Your task ▸
If a record holds a picture, please leave the picture out and copy the rest of the record exactly.

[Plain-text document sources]
Content starts

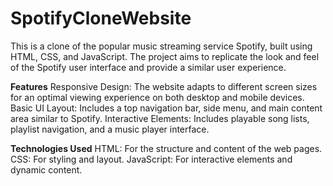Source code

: # SpotifyCloneWebsite
This is a clone of the popular music streaming service Spotify, built using HTML, CSS, and JavaScript. The project aims to replicate the look and feel of the Spotify user interface and provide a similar user experience.

**Features**
Responsive Design: The website adapts to different screen sizes for an optimal viewing experience on both desktop and mobile devices.
Basic UI Layout: Includes a top navigation bar, side menu, and main content area similar to Spotify.
Interactive Elements: Includes playable song lists, playlist navigation, and a music player interface.

**Technologies Used**
HTML: For the structure and content of the web pages.
CSS: For styling and layout.
JavaScript: For interactive elements and dynamic content.
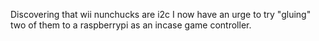 Discovering that wii nunchucks are i2c I now have an urge to try "gluing" two of them to a raspberrypi as an incase game controller.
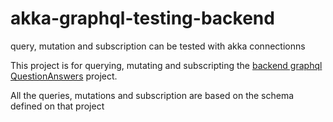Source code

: # akka-graphql-testing-backend
query, mutation and subscription can be tested with akka connectionns

This project is for querying, mutating and subscripting the [backend graphql QuestionAnswers](https://github.com/lazymesh/QuestionAnswers) project.

All the queries, mutations and subscription are based on the schema defined on that project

Content ends

Output for this exercise ▸
Source code

: # SpotifyCloneWebsite
This is a clone of the popular music streaming service Spotify, built using HTML, CSS, and JavaScript. The project aims to replicate the look and feel of the Spotify user interface and provide a similar user experience.

**Features**
Responsive Design: The website adapts to different screen sizes for an optimal viewing experience on both desktop and mobile devices.
Basic UI Layout: Includes a top navigation bar, side menu, and main content area similar to Spotify.
Interactive Elements: Includes playable song lists, playlist navigation, and a music player interface.

**Technologies Used**
HTML: For the structure and content of the web pages.
CSS: For styling and layout.
JavaScript: For interactive elements and dynamic content.
 Discovering that wii nunchucks are i2c I now have an urge to try "gluing" two of them to a raspberrypi as an incase game controller.
Source code

: # akka-graphql-testing-backend
query, mutation and subscription can be tested with akka connectionns

This project is for querying, mutating and subscripting the [backend graphql QuestionAnswers](https://github.com/lazymesh/QuestionAnswers) project.

All the queries, mutations and subscription are based on the schema defined on that project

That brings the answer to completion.